Data Transformations

June 19, 2026 · View on GitHub

Contents


Data Transformations

SmarterCSV automatically normalizes the values in each row. All transformations are configurable — most are enabled by default because they're the right behavior for the vast majority of CSV files.

Transformation Pipeline

Transformations run in this order for every row:

StepOptionDefaultWhat it does
1strip_whitespacetrueStrips leading/trailing whitespace from all values (and headers) at parse time
2nil_values_matchingnilSets values matching the regexp to nil
3remove_empty_valuestrueRemoves keys whose value is nil or blank
4remove_zero_valuesfalseRemoves keys whose value is numeric zero
5convert_values_to_numerictrueConverts numeric-looking strings to Integer or Float
6value_convertersnilApplies per-key custom converter lambdas or classes
7remove_empty_hashestrueDrops rows that are entirely empty after all transformations

Steps 2–6 run per field in order. value_converters receive the value after numeric conversion — guard against receiving Integer/Float if your converter expects a string.


strip_whitespace

Default: true

Strips leading and trailing whitespace from all header names and all field values at parse time, before any other transformation runs.

# CSV with padded values:
# name,  score
# Alice ,  42
# Bob   ,  0

data = SmarterCSV.process(file)
# => [{name: "Alice", score: 42}, {name: "Bob", score: 0}]
#  ↑ "Alice " stripped to "Alice", "  42" stripped to "42" then converted

data = SmarterCSV.process(file, strip_whitespace: false)
# => [{"name"=>"Alice ", " score"=>"  42"}, ...]
#  ↑ whitespace preserved in both headers and values

nil_values_matching

Default: nil (disabled)

Set values matching the given regular expression to nil. Combined with the default remove_empty_values: true, matching values are removed from the result hash.
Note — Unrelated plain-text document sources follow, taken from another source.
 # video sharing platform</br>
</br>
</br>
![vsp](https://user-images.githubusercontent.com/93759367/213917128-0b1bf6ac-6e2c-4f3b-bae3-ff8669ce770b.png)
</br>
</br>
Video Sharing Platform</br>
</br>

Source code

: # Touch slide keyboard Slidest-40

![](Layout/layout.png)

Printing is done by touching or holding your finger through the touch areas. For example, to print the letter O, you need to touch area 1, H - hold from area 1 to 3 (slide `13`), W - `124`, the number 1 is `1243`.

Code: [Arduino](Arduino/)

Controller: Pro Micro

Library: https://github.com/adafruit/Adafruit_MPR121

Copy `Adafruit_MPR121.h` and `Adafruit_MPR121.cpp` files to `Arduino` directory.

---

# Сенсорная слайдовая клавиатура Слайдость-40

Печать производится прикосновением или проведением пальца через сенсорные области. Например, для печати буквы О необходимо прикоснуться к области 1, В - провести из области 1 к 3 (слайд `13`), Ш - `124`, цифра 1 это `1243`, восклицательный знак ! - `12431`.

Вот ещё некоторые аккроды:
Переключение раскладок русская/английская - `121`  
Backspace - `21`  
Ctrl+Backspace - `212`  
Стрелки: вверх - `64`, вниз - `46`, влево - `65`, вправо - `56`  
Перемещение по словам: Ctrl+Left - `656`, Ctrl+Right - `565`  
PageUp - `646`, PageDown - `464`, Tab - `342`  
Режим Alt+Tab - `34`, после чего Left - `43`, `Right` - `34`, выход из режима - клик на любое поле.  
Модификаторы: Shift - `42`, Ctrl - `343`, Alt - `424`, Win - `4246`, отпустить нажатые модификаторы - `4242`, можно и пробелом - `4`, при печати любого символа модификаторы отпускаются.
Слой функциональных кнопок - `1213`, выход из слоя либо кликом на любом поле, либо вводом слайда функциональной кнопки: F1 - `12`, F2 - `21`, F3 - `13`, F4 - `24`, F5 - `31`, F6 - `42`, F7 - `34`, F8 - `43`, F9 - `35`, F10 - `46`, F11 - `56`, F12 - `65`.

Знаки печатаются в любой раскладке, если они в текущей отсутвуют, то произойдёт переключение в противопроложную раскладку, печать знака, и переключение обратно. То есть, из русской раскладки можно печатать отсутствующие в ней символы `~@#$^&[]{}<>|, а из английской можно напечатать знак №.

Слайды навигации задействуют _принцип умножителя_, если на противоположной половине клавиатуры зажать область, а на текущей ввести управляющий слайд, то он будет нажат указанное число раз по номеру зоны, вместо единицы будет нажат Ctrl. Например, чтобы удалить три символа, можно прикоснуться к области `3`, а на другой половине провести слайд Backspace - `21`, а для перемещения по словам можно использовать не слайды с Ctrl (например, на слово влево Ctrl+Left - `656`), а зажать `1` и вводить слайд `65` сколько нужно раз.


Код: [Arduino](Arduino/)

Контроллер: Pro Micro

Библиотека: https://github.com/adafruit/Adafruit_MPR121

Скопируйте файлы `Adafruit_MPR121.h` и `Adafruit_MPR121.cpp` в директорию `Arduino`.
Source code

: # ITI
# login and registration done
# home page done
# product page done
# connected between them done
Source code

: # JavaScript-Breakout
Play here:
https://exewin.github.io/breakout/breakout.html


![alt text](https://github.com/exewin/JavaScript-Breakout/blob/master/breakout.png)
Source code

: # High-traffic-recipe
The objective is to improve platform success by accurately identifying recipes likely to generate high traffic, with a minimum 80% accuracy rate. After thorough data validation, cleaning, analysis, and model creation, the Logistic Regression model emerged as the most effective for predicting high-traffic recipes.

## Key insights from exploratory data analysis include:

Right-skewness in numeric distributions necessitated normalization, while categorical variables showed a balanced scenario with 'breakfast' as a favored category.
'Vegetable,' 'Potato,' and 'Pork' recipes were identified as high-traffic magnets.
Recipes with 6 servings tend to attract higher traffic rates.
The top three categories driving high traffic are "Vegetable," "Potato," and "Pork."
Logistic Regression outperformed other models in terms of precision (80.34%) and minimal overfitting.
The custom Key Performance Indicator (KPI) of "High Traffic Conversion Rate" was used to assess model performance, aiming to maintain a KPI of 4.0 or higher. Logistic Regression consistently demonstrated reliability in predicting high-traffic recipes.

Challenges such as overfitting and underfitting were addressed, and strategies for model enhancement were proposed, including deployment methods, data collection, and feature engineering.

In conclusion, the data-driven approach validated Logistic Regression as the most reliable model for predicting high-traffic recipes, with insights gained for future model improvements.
With remove_empty_values: false, the key is retained with a nil value — useful when you need to distinguish "field was absent" from "field had a sentinel value".

# Treat common null sentinels as nil and remove them
data = SmarterCSV.process(file, nil_values_matching: /\A(NULL|N\/A|NA|#N\/A|\(null\))\z/i)

# Nil-ify but retain the key (don't remove)
data = SmarterCSV.process(file,
  nil_values_matching: /\A(NULL|N\/A)\z/i,
  remove_empty_values: false)
# => [{name: "Alice", score: nil}]  ← key retained with nil value

# Remove Excel error values
data = SmarterCSV.process(file, nil_values_matching: /\A(#VALUE!|#REF!|#DIV\/0!|NaN)\z/)

Deprecated: remove_values_matching: still works but emits a deprecation warning. Use nil_values_matching: instead.


remove_empty_values

Default: true

Removes key/value pairs where the value is nil or an empty string after strip_whitespace and nil_values_matching have run. This is why SmarterCSV result hashes only contain keys with actual values — sparse CSV rows don't produce hashes cluttered with nil entries.

# CSV: name,score,notes
#      Alice,42,
#      Bob,,great player

data = SmarterCSV.process(file)
# => [{name: "Alice", score: 42}, {name: "Bob", notes: "great player"}]
#  ↑ empty :notes and :score keys are dropped automatically

data = SmarterCSV.process(file, remove_empty_values: false)
# => [{name: "Alice", score: 42, notes: nil}, {name: nil, score: nil, notes: "great player"}]

remove_zero_values

Default: false

When enabled, removes key/value pairs where the value is numeric zero (0, 0.0, "0", "0.0"). Useful when zero and absent mean the same thing in your domain.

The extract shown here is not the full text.